PHYL 422 Review Questions
Set 6
Modified from Shumaker and Hlastala’s Textbooks
1. What might happen to the vertical gradient in blood flow in an individual in outer space under zero-gravity conditions?
2. If the left main pulmonary artery were transiently occluded and cardiac output remained unchanged (thus diverting all blood flow through the
right lung), would the pulmonary artery pressure approximately double?
3. Describe the influence of gravity on the distribution of pulmonary blood flow. Include an explanation of the four-zone model. Are there any
recent experiments that question the validity of this model?
4. If the pulmonary artery pressure were reduced in a patient who had haemorrhaged, how might this influence the three zones of the lung?
5. What happens to fluid that leaks from the pulmonary capillaries into the lung interstitial space?
6. What are the different consequences of lung interstitial edema and alveolar edema for lung gas exchange?
7. Why does the pulmonary vascular resistance increase at high lung volumes?
8. What effect might exposure to high altitude have on the pulmonary arterial pressure?
9. Describe how ventilation with positive end-expired pressure (which increases lung volume throughout the ventilatory cycle) would influence
pulmonary vascular resistance and pulmonary arterial pressure.
Answers
1. In the absence of gravity, the distribution of blood flow from the top to the bottom of the lung should become more uniform.
2. No. Any increase in the pulmonary arterial pressure will recruit and distend vessels in the right lung, tending to reduce their resistance.
Pressure may increase but should not double.

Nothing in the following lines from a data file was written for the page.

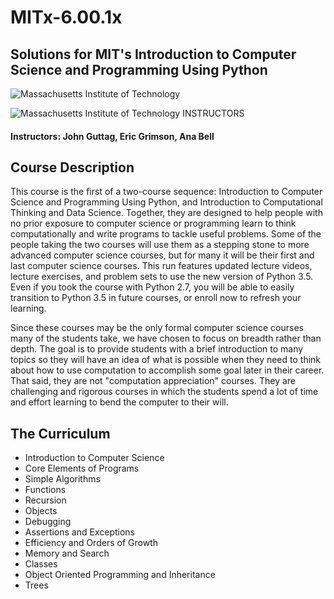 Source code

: # MITx-6.00.1x
## Solutions for MIT's Introduction to Computer Science and Programming Using Python
![Massachusetts Institute of Technology](http://i.imgur.com/mUhUlgk.jpg)

![Massachusetts Institute of Technology](http://i.imgur.com/Qktqnu1.png) INSTRUCTORS
#### Instructors: John Guttag, Eric Grimson, Ana Bell

## Course Description

This course is the first of a two-course sequence: Introduction to Computer Science and Programming Using Python, and Introduction to Computational Thinking and Data Science. Together, they are designed to help people with no prior exposure to computer science or programming learn to think computationally and write programs to tackle useful problems. Some of the people taking the two courses will use them as a stepping stone to more advanced computer science courses, but for many it will be their first and last computer science courses. This run features updated lecture videos, lecture exercises, and problem sets to use the new version of Python 3.5. Even if you took the course with Python 2.7, you will be able to easily transition to Python 3.5 in future courses, or enroll now to refresh your learning. 

Since these courses may be the only formal computer science courses many of the students take, we have chosen to focus on breadth rather than depth. The goal is to provide students with a brief introduction to many topics so they will have an idea of what is possible when they need to think about how to use computation to accomplish some goal later in their career. That said, they are not "computation appreciation" courses. They are challenging and rigorous courses in which the students spend a lot of time and effort learning to bend the computer to their will.

## The Curriculum

- Introduction to Computer Science
- Core Elements of Programs
- Simple Algorithms
- Functions
- Recursion
- Objects
- Debugging
- Assertions and Exceptions
- Efficiency and Orders of Growth
- Memory and Search
- Classes
- Object Oriented Programming and Inheritance
- Trees
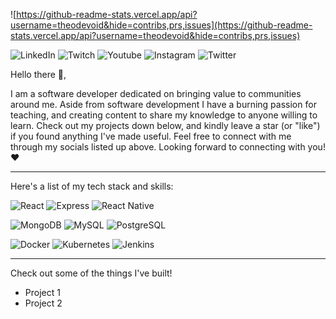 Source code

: 
![https://github-readme-stats.vercel.app/api?username=theodevoid&hide=contribs,prs,issues](https://github-readme-stats.vercel.app/api?username=theodevoid&hide=contribs,prs,issues)

![LinkedIn](https://cdn2.iconfinder.com/data/icons/social-media-2285/512/1_Linkedin_unofficial_colored_svg-48.png)
![Twitch](https://cdn0.iconfinder.com/data/icons/social-network-7/50/16-48.png)
![Youtube](https://cdn1.iconfinder.com/data/icons/logotypes/32/youtube-48.png)
![Instagram](https://cdn2.iconfinder.com/data/icons/social-media-applications/64/social_media_applications_3-instagram-48.png)
![Twitter](https://cdn2.iconfinder.com/data/icons/social-media-2285/512/1_Twitter3_colored_svg-48.png)

Hello there 👋,

I am a software developer dedicated on bringing value to communities around me. Aside from software development I have a burning passion for teaching, and creating content to share my knowledge to anyone willing to learn. Check out my projects down below, and kindly leave a star (or "like") if you found anything I've made useful. Feel free to connect with me through my socials listed up above. Looking forward to connecting with you! ❤️

---

Here's a list of my tech stack and skills:


![React](https://img.shields.io/badge/-React-blue?style=for-the-badge)
![Express](https://img.shields.io/badge/-Express-green?style=for-the-badge)
![React Native](https://img.shields.io/badge/-react_native-blue?style=for-the-badge)

![MongoDB](https://img.shields.io/badge/-Mongodb-brightgreen?style=for-the-badge)
![MySQL](https://img.shields.io/badge/-mysql-white?style=for-the-badge)
![PostgreSQL](https://img.shields.io/badge/-postgresql-lightblue?style=for-the-badge)

![Docker](https://img.shields.io/badge/-docker-blue?style=for-the-badge)
![Kubernetes](https://img.shields.io/badge/-kubernetes-blue?style=for-the-badge)
![Jenkins](https://img.shields.io/badge/-jenkins-orange?style=for-the-badge)

---

Check out some of the things I've built!

- Project 1
- Project 2
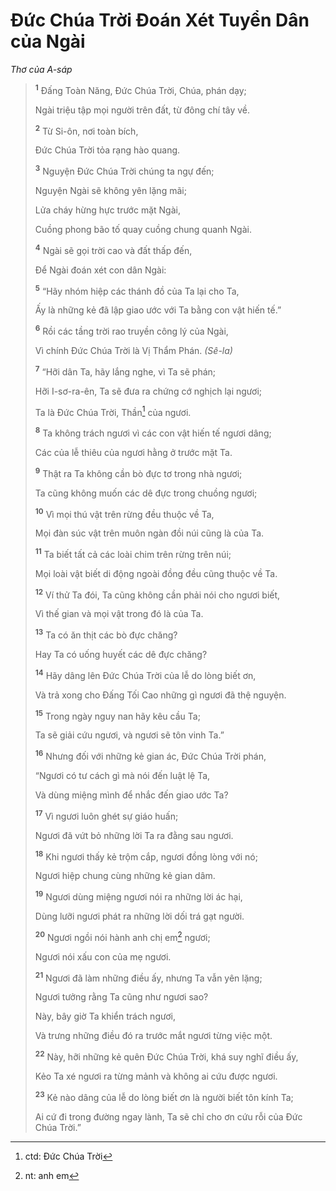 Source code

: # Ðức Chúa Trời Ðoán Xét Tuyển Dân của Ngài

_Thơ của A-sáp_

> <sup><b>1</b></sup> Ðấng Toàn Năng, Ðức Chúa Trời, Chúa, phán dạy;
>
> Ngài triệu tập mọi người trên đất, từ đông chí tây về.
>
> <sup><b>2</b></sup> Từ Si-ôn, nơi toàn bích,
>
> Ðức Chúa Trời tỏa rạng hào quang.
>
> <sup><b>3</b></sup> Nguyện Ðức Chúa Trời chúng ta ngự đến;
>
> Nguyện Ngài sẽ không yên lặng mãi;
>
> Lửa cháy hừng hực trước mặt Ngài,
>
> Cuồng phong bão tố quay cuồng chung quanh Ngài.
>
> <sup><b>4</b></sup> Ngài sẽ gọi trời cao và đất thấp đến,
>
> Ðể Ngài đoán xét con dân Ngài:
>
> <sup><b>5</b></sup> “Hãy nhóm hiệp các thánh đồ của Ta lại cho Ta,
>
> Ấy là những kẻ đã lập giao ước với Ta bằng con vật hiến tế.”
>
> <sup><b>6</b></sup> Rồi các tầng trời rao truyền công lý của Ngài,
>
> Vì chính Ðức Chúa Trời là Vị Thẩm Phán. _(Sê-la)_
>
> <sup><b>7</b></sup> “Hỡi dân Ta, hãy lắng nghe, vì Ta sẽ phán;
>
> Hỡi I-sơ-ra-ên, Ta sẽ đưa ra chứng cớ nghịch lại ngươi;
>
> Ta là Ðức Chúa Trời, Thần[^1-5bce5c8c-8179-48f2-bb6e-7372b26d07b4] của ngươi.
>
> <sup><b>8</b></sup> Ta không trách ngươi vì các con vật hiến tế ngươi dâng;
>
> Các của lễ thiêu của ngươi hằng ở trước mặt Ta.
>
> <sup><b>9</b></sup> Thật ra Ta không cần bò đực tơ trong nhà ngươi;
>
> Ta cũng không muốn các dê đực trong chuồng ngươi;
>
> <sup><b>10</b></sup> Vì mọi thú vật trên rừng đều thuộc về Ta,
>
> Mọi đàn súc vật trên muôn ngàn đồi núi cũng là của Ta.
>
> <sup><b>11</b></sup> Ta biết tất cả các loài chim trên rừng trên núi;
>
> Mọi loài vật biết di động ngoài đồng đều cũng thuộc về Ta.
>
> <sup><b>12</b></sup> Ví thử Ta đói, Ta cũng không cần phải nói cho ngươi biết,
>
> Vì thế gian và mọi vật trong đó là của Ta.
>
> <sup><b>13</b></sup> Ta có ăn thịt các bò đực chăng?
>
> Hay Ta có uống huyết các dê đực chăng?
>
> <sup><b>14</b></sup> Hãy dâng lên Ðức Chúa Trời của lễ do lòng biết ơn,
>
> Và trả xong cho Ðấng Tối Cao những gì ngươi đã thệ nguyện.
>
> <sup><b>15</b></sup> Trong ngày nguy nan hãy kêu cầu Ta;
>
> Ta sẽ giải cứu ngươi, và ngươi sẽ tôn vinh Ta.”
>
> <sup><b>16</b></sup> Nhưng đối với những kẻ gian ác, Ðức Chúa Trời phán,
>
> “Ngươi có tư cách gì mà nói đến luật lệ Ta,
>
> Và dùng miệng mình để nhắc đến giao ước Ta?
>
> <sup><b>17</b></sup> Vì ngươi luôn ghét sự giáo huấn;
>
> Ngươi đã vứt bỏ những lời Ta ra đằng sau ngươi.
>
> <sup><b>18</b></sup> Khi ngươi thấy kẻ trộm cắp, ngươi đồng lòng với nó;
>
> Ngươi hiệp chung cùng những kẻ gian dâm.
>
> <sup><b>19</b></sup> Ngươi dùng miệng ngươi nói ra những lời ác hại,
>
> Dùng lưỡi ngươi phát ra những lời dối trá gạt người.
>
> <sup><b>20</b></sup> Ngươi ngồi nói hành anh chị em[^2-5bce5c8c-8179-48f2-bb6e-7372b26d07b4] ngươi;
>
> Ngươi nói xấu con của mẹ ngươi.
>
> <sup><b>21</b></sup> Ngươi đã làm những điều ấy, nhưng Ta vẫn yên lặng;
>
> Ngươi tưởng rằng Ta cũng như ngươi sao?
>
> Này, bây giờ Ta khiển trách ngươi,
>
> Và trưng những điều đó ra trước mắt ngươi từng việc một.
>
> <sup><b>22</b></sup> Này, hỡi những kẻ quên Ðức Chúa Trời, khá suy nghĩ điều ấy,
>
> Kẻo Ta xé ngươi ra từng mảnh và không ai cứu được ngươi.
>
> <sup><b>23</b></sup> Kẻ nào dâng của lễ do lòng biết ơn là người biết tôn kính Ta;
>
> Ai cứ đi trong đường ngay lành, Ta sẽ chỉ cho ơn cứu rỗi của Ðức Chúa Trời.”

[^1-5bce5c8c-8179-48f2-bb6e-7372b26d07b4]: ctd: Ðức Chúa Trời

[^2-5bce5c8c-8179-48f2-bb6e-7372b26d07b4]: nt: anh em
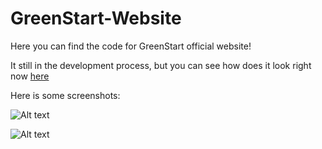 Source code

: # GreenStart-Website
Here you can find the code for GreenStart official website! 

It still in the development process, but you can see how does it look right now [here](https://greenstart.000webhostapp.com/)

Here is some screenshots:

![Alt text](https://s27.postimg.org/mkv1sy04z/Welcome_Page_SC.png "Green Start")

![Alt text](https://s24.postimg.org/aadm6jirp/Yoav_Franco.png "Green Start Co-founders")
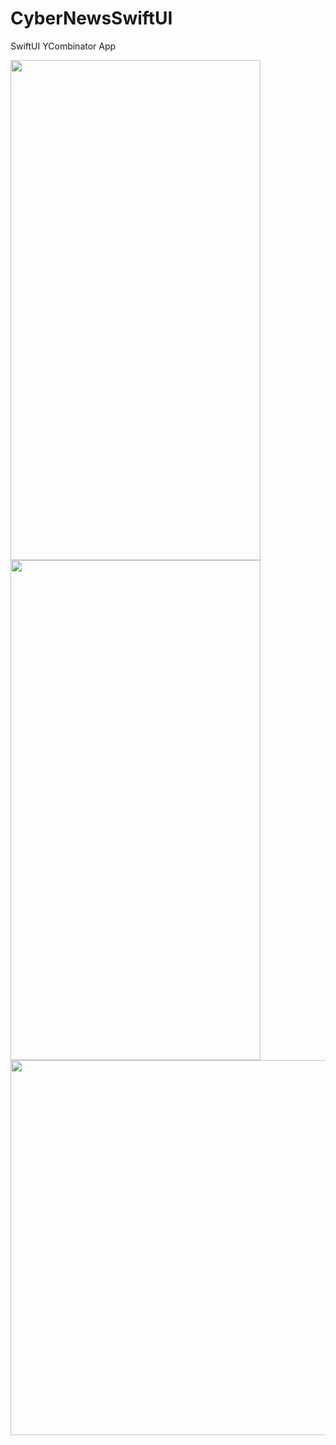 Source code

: # CyberNewsSwiftUI
SwiftUI YCombinator App

<img src="https://i.imgur.com/amFGC6y.png" width="400" height="800" /><img src="https://i.imgur.com/B2nTMfc.png" width="400" height="800" />
<img src="https://i.imgur.com/4PoOryE.png" width="800" height="600" />
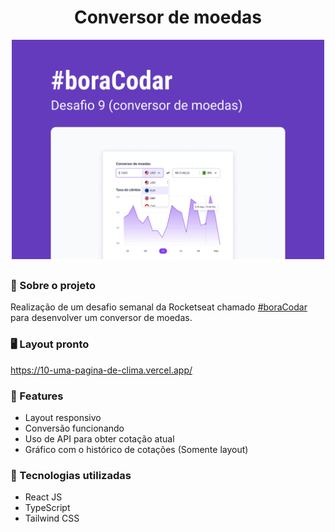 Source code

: <h1 align='center'>Conversor de moedas</h1>

<div align="center">
  <img width="500px" src="/.github/preview.jpg" /> <br>
</div>

##

### 📝 Sobre o projeto

Realização de um desafio semanal da Rocketseat chamado <a href="https://www.rocketseat.com.br/boracodar">#boraCodar</a> para desenvolver um conversor de moedas. <br>

### 🖥️ Layout pronto

https://10-uma-pagina-de-clima.vercel.app/

### 🌟 Features

- Layout responsivo
- Conversão funcionando
- Uso de API para obter cotação atual
- Gráfico com o histórico de cotações (Somente layout)

### 🚀 Tecnologias utilizadas

- React JS
- TypeScript
- Tailwind CSS
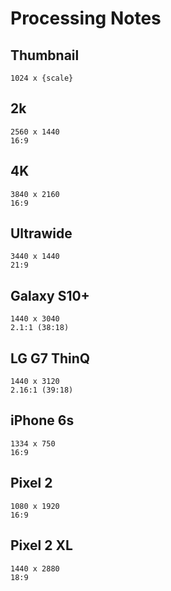 # Processing Notes

## Thumbnail

`1024 x {scale}`  

## 2k

`2560 x 1440`  
`16:9`

## 4K

`3840 x 2160`  
`16:9`

## Ultrawide  

`3440 x 1440`  
`21:9`

## Galaxy S10+

`1440 x 3040`  
`2.1:1 (38:18)`

## LG G7 ThinQ

`1440 x 3120`  
`2.16:1 (39:18)`

## iPhone 6s

`1334 x 750`  
`16:9`

## Pixel 2

`1080 x 1920`  
`16:9`

## Pixel 2 XL

`1440 x 2880`  
`18:9` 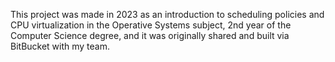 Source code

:This project was made in 2023 as an introduction to scheduling policies and CPU virtualization in the Operative Systems subject, 2nd year of the Computer Science degree, and it was originally shared and built via BitBucket with my team.
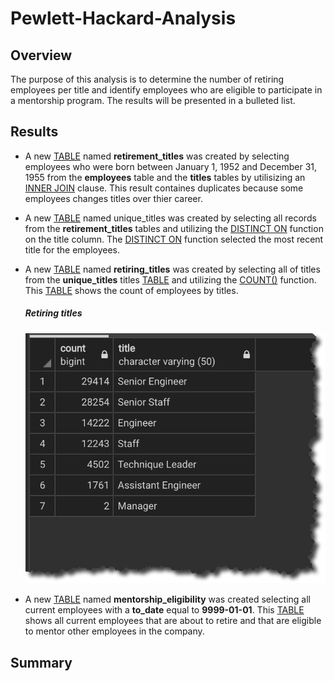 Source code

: # Pewlett-Hackard-Analysis

## Overview
The purpose of this analysis is to determine the number of retiring employees per title and identify employees who are eligible to participate in a mentorship program. The results will be presented in a bulleted list.


## Results

* A new [TABLE](https://w3resource.com/PostgreSQL/create-table.php) named **retirement_titles** was created by selecting employees who were born between January 1, 1952 and December 31, 1955 from the **employees** table and the **titles** tables by utilisizing an [INNER JOIN](https://www.w3resource.com/PostgreSQL/postgresql-inner-join.php)  clause.  This result containes duplicates because some employees changes titles over thier career.

* A new [TABLE](https://w3resource.com/PostgreSQL/create-table.php) named unique_titles was created by selecting all records from the **retirement_titles** tables and utilizing the [DISTINCT ON](https://www.geekytidbits.com/postgres-distinct-on/)  function on the title column.  The [DISTINCT ON](https://www.geekytidbits.com/postgres-distinct-on/) function selected the most recent title for the employees.

* A new [TABLE](https://w3resource.com/PostgreSQL/create-table.php) named **retiring_titles** was created by selecting all of titles from the **unique_titles** titles [TABLE](https://w3resource.com/PostgreSQL/create-table.php) and utilizing the [COUNT()](https://w3resource.com/PostgreSQL/postgresql-count-function.php) function.  This [TABLE](https://w3resource.com/PostgreSQL/create-table.php) shows the count of employees by titles.

  ##### Retiring titles
  ![image_name](https://github.com/jh2010/Pewlett-Hackard-Analysis/blob/master/images/retiring_employees_title_count.png)

* A new [TABLE](https://w3resource.com/PostgreSQL/create-table.php) named **mentorship_eligibility** was created selecting all current employees with a **to_date** equal to **9999-01-01**.  This [TABLE](https://w3resource.com/PostgreSQL/create-table.php) shows all current employees that are about to retire and that are eligible to mentor other employees in the company.





## Summary
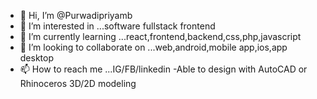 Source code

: - 👋 Hi, I’m @Purwadipriyamb
- 👀 I’m interested in ...software fullstack frontend
- 🌱 I’m currently learning ...react,frontend,backend,css,php,javascript
- 💞️ I’m looking to collaborate on ...web,android,mobile app,ios,app desktop
- 📫 How to reach me ...IG/FB/linkedin
-Able to design with AutoCAD or Rhinoceros 3D/2D modeling
<!---
Purwadipriyamb/Purwadipriyamb is a ✨ special ✨ repository because its `README.md` (this file) appears on your GitHub profile.
You can click the Preview link to take a look at your changes.
--->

3. It has been thought that gravity influences the distribution of pulmonary blood flow via an influence on pulmonary vascular pressures. The
four-zone model assumes that vascular pressures increase lower in the lung because of the weight of blood above. It also assumes that the
vascular pressure decreases higher in the lung, changing in proportion to height up the lung as determined by density of blood. In zone 1,
alveolar pressure exceeds both arterial and venous pressure compressing the alveolar capillaries, resulting in zero blood flow. In zone 2, arterial
pressure exceeds alveolar pressure, which exceeds venous pressure. Pulmonary blood flow increases with descent into zone 2. In zone 3, both
arterial and venous pressures exceed alveolar pressure, causing all capillaries to be open. The result should be a decreasing flow with
increasing height within the lungs. Measurements of blood flow to small regions of the lung demonstrate a decreasing flow with ascent up the
lung but a great amount of heterogeneity within any isogravitational plane; thus the argument can be made that gravity has little influence on
pulmonary blood flow distribution.
4. A sufficient decrease in mean pulmonary arterial pressure could cause zone I regions to appear at the uppermost regions of the lung. A
decrease in pulmonary venous pressure could also convert zone III regions into zone II regions.
5. Most fluid that leaves the vascular space is eventually returned to the circulation through the lymphatic system. But if this system is
overwhelmed, there can be interstitial edema and in severe cases alveolar edema.
6. Interstitial edema has less of an influence on lung gas exchange because it does not significantly interfere with gas transfer between alveolar
gas and pulmonary capillary blood. By contrast, in alveolar edema the flooded alveoli cannot participate in gas exchange yet still receive blood
flow.
7. Stretch and distortion of alveolar septal walls causes an increase in the resistance of alveolar vessels, including alveolar capillaries.
8. Exposure to high altitude causes the alveolar oxygen tension to decrease. This can cause acute hypoxic pulmonary vasoconstriction in all
lung regions, causing an increase in pulmonary arterial pressure. This effect is reversed on return to sea level.
9. Positive end-expiratory pressure increases mean alveolar pressure, which in turn increases pulmonary capillary resistance and, hence,
pulmonary vascular resistance and pulmonary artery pressure.